Of course the biggest impact was on our product, which primarily consists of face to face training sessions with people. All that came to a shuddering halt. But a week later we had the speed courses up and running as an online solution, and actually both the trainers and the delegates are largely happier with the result. We had a pretty good NPS rating to start with, but it has gone up 10 points for the online courses. It will be interesting to see how the market changes as a result of all this. The regulator thinks everything should go back to the classroom once the lockdown ends, but there is a distinct feeling of the genie having been let out of the bottle for the online solution.

Have you furloughed many IT staff – how did you manage that and how are you keeping those staff engaged?

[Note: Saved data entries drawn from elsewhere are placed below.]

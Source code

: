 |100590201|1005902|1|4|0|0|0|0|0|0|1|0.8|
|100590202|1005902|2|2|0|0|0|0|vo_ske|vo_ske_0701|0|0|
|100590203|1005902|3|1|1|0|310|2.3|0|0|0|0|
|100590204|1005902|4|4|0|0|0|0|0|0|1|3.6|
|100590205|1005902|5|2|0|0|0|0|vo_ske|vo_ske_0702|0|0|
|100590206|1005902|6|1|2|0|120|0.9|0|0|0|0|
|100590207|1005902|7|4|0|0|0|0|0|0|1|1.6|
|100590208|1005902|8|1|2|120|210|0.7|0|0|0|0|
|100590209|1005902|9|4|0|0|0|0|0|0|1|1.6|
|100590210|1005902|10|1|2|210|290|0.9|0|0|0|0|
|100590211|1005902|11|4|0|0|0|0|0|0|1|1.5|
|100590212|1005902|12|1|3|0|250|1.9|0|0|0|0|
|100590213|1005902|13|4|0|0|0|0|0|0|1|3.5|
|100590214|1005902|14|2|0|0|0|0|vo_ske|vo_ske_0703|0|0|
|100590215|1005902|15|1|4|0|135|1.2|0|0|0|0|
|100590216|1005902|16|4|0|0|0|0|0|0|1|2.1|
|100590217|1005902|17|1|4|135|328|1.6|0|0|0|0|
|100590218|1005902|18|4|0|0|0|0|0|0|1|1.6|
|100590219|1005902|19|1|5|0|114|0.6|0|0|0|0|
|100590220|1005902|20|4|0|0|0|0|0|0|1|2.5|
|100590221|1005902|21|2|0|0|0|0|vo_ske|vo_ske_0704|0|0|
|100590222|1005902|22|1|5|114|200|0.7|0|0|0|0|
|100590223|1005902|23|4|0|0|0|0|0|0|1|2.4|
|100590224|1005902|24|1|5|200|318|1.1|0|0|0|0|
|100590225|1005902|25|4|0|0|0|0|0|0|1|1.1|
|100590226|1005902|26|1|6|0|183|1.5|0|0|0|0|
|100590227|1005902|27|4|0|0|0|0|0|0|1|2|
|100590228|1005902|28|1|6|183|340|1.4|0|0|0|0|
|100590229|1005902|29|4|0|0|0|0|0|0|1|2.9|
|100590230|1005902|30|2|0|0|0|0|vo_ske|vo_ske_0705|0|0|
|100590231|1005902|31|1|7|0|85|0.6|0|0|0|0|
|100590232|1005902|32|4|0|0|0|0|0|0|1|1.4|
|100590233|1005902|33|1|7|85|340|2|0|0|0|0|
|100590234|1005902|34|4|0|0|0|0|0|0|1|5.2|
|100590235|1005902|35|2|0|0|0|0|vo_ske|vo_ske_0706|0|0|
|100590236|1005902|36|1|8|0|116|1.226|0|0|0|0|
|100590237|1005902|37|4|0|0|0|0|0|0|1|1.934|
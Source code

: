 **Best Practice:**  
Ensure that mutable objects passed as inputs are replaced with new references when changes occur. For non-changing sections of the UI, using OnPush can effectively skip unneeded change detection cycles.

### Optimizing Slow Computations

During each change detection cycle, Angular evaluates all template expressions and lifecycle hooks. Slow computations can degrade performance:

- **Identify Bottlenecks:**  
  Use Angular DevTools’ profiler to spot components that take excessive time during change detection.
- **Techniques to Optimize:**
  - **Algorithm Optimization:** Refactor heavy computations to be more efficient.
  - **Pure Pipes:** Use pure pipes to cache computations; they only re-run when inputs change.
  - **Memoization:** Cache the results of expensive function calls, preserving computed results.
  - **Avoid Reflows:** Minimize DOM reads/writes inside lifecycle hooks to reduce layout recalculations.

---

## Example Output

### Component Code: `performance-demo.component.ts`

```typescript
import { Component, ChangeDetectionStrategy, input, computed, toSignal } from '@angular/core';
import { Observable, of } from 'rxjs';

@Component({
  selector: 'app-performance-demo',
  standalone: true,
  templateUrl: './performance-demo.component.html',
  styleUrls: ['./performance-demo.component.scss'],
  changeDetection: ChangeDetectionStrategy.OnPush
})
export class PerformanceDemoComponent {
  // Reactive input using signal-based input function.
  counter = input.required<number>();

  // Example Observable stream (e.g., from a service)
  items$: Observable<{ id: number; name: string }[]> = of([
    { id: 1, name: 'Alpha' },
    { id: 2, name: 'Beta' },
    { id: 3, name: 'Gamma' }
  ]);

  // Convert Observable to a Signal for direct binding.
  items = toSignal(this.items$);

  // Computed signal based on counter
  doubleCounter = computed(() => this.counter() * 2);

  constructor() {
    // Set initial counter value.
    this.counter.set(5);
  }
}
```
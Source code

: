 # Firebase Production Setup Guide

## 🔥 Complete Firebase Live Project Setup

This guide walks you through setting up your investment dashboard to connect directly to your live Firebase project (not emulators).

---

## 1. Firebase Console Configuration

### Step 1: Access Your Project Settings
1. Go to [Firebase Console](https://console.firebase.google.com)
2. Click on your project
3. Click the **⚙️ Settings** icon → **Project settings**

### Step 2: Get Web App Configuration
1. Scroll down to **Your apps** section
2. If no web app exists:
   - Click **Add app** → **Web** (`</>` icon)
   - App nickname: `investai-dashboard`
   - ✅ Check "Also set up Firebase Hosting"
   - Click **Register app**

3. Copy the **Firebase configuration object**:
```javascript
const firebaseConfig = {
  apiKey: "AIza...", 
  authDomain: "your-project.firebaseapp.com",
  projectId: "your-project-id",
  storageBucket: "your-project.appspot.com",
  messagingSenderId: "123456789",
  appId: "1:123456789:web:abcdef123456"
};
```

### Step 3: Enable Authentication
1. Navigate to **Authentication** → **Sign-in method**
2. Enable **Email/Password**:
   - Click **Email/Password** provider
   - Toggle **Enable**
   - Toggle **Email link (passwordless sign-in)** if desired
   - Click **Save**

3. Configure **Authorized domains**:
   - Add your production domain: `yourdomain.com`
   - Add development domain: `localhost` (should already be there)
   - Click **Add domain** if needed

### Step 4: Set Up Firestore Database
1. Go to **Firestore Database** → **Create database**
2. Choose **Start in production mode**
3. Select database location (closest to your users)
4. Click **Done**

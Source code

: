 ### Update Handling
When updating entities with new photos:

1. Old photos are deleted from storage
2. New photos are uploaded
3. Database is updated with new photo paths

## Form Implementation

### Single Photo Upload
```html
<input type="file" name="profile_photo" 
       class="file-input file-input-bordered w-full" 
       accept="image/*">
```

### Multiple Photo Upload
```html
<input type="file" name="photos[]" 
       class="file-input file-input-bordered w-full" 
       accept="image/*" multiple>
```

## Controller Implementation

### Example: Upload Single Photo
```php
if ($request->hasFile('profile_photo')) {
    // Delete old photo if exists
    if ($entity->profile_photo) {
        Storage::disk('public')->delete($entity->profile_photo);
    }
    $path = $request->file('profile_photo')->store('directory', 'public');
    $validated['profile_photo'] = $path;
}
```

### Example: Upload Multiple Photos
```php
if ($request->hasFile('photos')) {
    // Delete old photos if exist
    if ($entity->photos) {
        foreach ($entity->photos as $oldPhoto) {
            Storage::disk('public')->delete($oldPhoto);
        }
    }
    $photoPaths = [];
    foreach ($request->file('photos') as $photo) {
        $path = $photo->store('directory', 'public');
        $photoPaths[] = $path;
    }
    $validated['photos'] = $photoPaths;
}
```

Not in IT. The infrastructure guys have been up to their eyes in getting remote working up and running, and the developers often work from home anyway. In fact, the reduction in normal business change requests has given them an opportunity to get stuck into the project work that always tends to slide to the bottom of the list.

Will the effect of the pandemic change your priorities as an IT organisation?

It is going to accelerate many of the things we were doing anyway. I was already a fair way down the road of 100% cloud-delivered, non-localised systems, but to some extent, it was my brainchild and the rest of the business just took me for my word that it was a good idea. Having now seen the advantages it has given us in this crisis, and even the commercial opportunities it has led to, the rest of the management team is much more on board with it as a principle, which can only make my life, and business adoption, easier.